Could you copy the lines below exactly, leaving none out?

[Stored data entries]
○ ○ ○ ○ ○ ○ ○
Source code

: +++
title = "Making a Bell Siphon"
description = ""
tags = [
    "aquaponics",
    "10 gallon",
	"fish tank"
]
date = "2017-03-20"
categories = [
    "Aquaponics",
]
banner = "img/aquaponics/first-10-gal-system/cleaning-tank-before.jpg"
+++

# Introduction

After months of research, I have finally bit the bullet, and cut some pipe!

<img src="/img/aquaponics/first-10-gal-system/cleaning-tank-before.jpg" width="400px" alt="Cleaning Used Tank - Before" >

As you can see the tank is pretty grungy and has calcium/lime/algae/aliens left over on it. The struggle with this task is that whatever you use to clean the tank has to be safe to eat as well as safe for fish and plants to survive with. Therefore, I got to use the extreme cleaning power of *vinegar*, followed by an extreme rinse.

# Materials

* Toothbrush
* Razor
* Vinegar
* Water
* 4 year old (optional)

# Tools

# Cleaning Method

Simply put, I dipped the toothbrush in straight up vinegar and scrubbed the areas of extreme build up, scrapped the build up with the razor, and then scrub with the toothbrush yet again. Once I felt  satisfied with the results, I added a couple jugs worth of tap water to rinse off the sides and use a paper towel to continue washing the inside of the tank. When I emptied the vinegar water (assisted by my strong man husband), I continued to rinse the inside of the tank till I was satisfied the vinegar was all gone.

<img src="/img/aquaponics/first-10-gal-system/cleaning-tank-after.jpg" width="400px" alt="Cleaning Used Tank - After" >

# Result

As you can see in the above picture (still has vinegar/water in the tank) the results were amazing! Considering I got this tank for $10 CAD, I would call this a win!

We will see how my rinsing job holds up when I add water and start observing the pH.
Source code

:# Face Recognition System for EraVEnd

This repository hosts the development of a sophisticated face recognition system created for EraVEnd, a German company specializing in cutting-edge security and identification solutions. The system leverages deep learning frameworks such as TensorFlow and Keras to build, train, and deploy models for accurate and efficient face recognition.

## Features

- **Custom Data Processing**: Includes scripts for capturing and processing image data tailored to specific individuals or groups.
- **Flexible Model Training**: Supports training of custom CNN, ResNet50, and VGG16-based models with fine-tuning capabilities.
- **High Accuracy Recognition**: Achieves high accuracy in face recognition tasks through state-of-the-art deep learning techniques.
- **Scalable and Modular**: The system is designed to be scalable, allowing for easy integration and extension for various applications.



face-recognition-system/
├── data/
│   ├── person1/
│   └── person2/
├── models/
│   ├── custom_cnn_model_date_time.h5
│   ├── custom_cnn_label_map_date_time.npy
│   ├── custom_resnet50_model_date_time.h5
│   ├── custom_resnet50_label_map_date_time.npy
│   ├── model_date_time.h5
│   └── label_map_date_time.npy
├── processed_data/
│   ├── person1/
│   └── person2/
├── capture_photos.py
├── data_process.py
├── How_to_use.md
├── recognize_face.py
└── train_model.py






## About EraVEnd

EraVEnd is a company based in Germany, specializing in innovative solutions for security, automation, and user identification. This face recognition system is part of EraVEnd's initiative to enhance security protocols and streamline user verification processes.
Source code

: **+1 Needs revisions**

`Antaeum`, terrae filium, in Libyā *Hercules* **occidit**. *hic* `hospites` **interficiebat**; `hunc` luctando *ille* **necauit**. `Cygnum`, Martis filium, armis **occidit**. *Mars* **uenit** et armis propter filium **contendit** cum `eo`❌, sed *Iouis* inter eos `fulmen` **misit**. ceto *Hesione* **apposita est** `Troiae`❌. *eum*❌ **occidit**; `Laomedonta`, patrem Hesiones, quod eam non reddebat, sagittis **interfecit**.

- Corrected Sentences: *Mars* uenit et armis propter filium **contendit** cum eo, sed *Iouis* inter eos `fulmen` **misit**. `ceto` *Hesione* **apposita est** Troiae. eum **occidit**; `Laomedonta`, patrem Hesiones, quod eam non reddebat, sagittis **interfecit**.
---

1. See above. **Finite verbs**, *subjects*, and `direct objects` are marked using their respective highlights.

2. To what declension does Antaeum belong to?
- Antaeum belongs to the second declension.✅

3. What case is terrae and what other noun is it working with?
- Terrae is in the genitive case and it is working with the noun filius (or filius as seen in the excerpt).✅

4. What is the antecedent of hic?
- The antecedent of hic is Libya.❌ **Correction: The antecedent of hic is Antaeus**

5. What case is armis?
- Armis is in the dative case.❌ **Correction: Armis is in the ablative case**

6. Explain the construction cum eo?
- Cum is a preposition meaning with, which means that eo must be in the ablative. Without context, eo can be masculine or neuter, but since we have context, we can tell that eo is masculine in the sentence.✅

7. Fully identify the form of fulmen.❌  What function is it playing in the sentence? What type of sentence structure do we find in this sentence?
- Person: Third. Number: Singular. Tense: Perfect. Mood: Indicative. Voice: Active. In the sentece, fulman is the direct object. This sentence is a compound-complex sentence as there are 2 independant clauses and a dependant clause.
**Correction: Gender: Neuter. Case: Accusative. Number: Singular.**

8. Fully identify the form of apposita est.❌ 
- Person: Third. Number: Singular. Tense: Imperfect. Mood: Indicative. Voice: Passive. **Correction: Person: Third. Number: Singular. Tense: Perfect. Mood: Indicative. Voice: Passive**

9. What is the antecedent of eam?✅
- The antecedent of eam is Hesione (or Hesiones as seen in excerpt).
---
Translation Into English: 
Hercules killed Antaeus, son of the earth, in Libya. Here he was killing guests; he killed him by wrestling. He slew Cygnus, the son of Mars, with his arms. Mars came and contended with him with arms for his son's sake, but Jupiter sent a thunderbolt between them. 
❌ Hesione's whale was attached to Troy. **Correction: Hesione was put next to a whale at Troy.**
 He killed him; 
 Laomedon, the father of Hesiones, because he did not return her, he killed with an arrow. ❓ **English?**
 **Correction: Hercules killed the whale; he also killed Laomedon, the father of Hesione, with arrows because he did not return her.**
○ ○ ○ ○ ○ ○ ○
*Written response*.
Source code

: +++
title = "Making a Bell Siphon"
description = ""
tags = [
    "aquaponics",
    "10 gallon",
	"fish tank"
]
date = "2017-03-20"
categories = [
    "Aquaponics",
]
banner = "img/aquaponics/first-10-gal-system/cleaning-tank-before.jpg"
+++

# Introduction

After months of research, I have finally bit the bullet, and cut some pipe!

<img src="/img/aquaponics/first-10-gal-system/cleaning-tank-before.jpg" width="400px" alt="Cleaning Used Tank - Before" >

As you can see the tank is pretty grungy and has calcium/lime/algae/aliens left over on it. The struggle with this task is that whatever you use to clean the tank has to be safe to eat as well as safe for fish and plants to survive with. Therefore, I got to use the extreme cleaning power of *vinegar*, followed by an extreme rinse.

# Materials

* Toothbrush
* Razor
* Vinegar
* Water
* 4 year old (optional)

# Tools

# Cleaning Method

Simply put, I dipped the toothbrush in straight up vinegar and scrubbed the areas of extreme build up, scrapped the build up with the razor, and then scrub with the toothbrush yet again. Once I felt  satisfied with the results, I added a couple jugs worth of tap water to rinse off the sides and use a paper towel to continue washing the inside of the tank. When I emptied the vinegar water (assisted by my strong man husband), I continued to rinse the inside of the tank till I was satisfied the vinegar was all gone.

<img src="/img/aquaponics/first-10-gal-system/cleaning-tank-after.jpg" width="400px" alt="Cleaning Used Tank - After" >

# Result

As you can see in the above picture (still has vinegar/water in the tank) the results were amazing! Considering I got this tank for $10 CAD, I would call this a win!

We will see how my rinsing job holds up when I add water and start observing the pH.
Source code

:# Face Recognition System for EraVEnd

This repository hosts the development of a sophisticated face recognition system created for EraVEnd, a German company specializing in cutting-edge security and identification solutions. The system leverages deep learning frameworks such as TensorFlow and Keras to build, train, and deploy models for accurate and efficient face recognition.

## Features

- **Custom Data Processing**: Includes scripts for capturing and processing image data tailored to specific individuals or groups.
- **Flexible Model Training**: Supports training of custom CNN, ResNet50, and VGG16-based models with fine-tuning capabilities.
- **High Accuracy Recognition**: Achieves high accuracy in face recognition tasks through state-of-the-art deep learning techniques.
- **Scalable and Modular**: The system is designed to be scalable, allowing for easy integration and extension for various applications.



face-recognition-system/
├── data/
│   ├── person1/
│   └── person2/
├── models/
│   ├── custom_cnn_model_date_time.h5
│   ├── custom_cnn_label_map_date_time.npy
│   ├── custom_resnet50_model_date_time.h5
│   ├── custom_resnet50_label_map_date_time.npy
│   ├── model_date_time.h5
│   └── label_map_date_time.npy
├── processed_data/
│   ├── person1/
│   └── person2/
├── capture_photos.py
├── data_process.py
├── How_to_use.md
├── recognize_face.py
└── train_model.py






## About EraVEnd

EraVEnd is a company based in Germany, specializing in innovative solutions for security, automation, and user identification. This face recognition system is part of EraVEnd's initiative to enhance security protocols and streamline user verification processes.
Source code

: **+1 Needs revisions**

`Antaeum`, terrae filium, in Libyā *Hercules* **occidit**. *hic* `hospites` **interficiebat**; `hunc` luctando *ille* **necauit**. `Cygnum`, Martis filium, armis **occidit**. *Mars* **uenit** et armis propter filium **contendit** cum `eo`❌, sed *Iouis* inter eos `fulmen` **misit**. ceto *Hesione* **apposita est** `Troiae`❌. *eum*❌ **occidit**; `Laomedonta`, patrem Hesiones, quod eam non reddebat, sagittis **interfecit**.

- Corrected Sentences: *Mars* uenit et armis propter filium **contendit** cum eo, sed *Iouis* inter eos `fulmen` **misit**. `ceto` *Hesione* **apposita est** Troiae. eum **occidit**; `Laomedonta`, patrem Hesiones, quod eam non reddebat, sagittis **interfecit**.
---

1. See above. **Finite verbs**, *subjects*, and `direct objects` are marked using their respective highlights.

2. To what declension does Antaeum belong to?
- Antaeum belongs to the second declension.✅

3. What case is terrae and what other noun is it working with?
- Terrae is in the genitive case and it is working with the noun filius (or filius as seen in the excerpt).✅

4. What is the antecedent of hic?
- The antecedent of hic is Libya.❌ **Correction: The antecedent of hic is Antaeus**

5. What case is armis?
- Armis is in the dative case.❌ **Correction: Armis is in the ablative case**

6. Explain the construction cum eo?
- Cum is a preposition meaning with, which means that eo must be in the ablative. Without context, eo can be masculine or neuter, but since we have context, we can tell that eo is masculine in the sentence.✅

7. Fully identify the form of fulmen.❌  What function is it playing in the sentence? What type of sentence structure do we find in this sentence?
- Person: Third. Number: Singular. Tense: Perfect. Mood: Indicative. Voice: Active. In the sentece, fulman is the direct object. This sentence is a compound-complex sentence as there are 2 independant clauses and a dependant clause.
**Correction: Gender: Neuter. Case: Accusative. Number: Singular.**

8. Fully identify the form of apposita est.❌ 
- Person: Third. Number: Singular. Tense: Imperfect. Mood: Indicative. Voice: Passive. **Correction: Person: Third. Number: Singular. Tense: Perfect. Mood: Indicative. Voice: Passive**

9. What is the antecedent of eam?✅
- The antecedent of eam is Hesione (or Hesiones as seen in excerpt).
---
Translation Into English: 
Hercules killed Antaeus, son of the earth, in Libya. Here he was killing guests; he killed him by wrestling. He slew Cygnus, the son of Mars, with his arms. Mars came and contended with him with arms for his son's sake, but Jupiter sent a thunderbolt between them. 
❌ Hesione's whale was attached to Troy. **Correction: Hesione was put next to a whale at Troy.**
 He killed him; 
 Laomedon, the father of Hesiones, because he did not return her, he killed with an arrow. ❓ **English?**
 **Correction: Hercules killed the whale; he also killed Laomedon, the father of Hesione, with arrows because he did not return her.**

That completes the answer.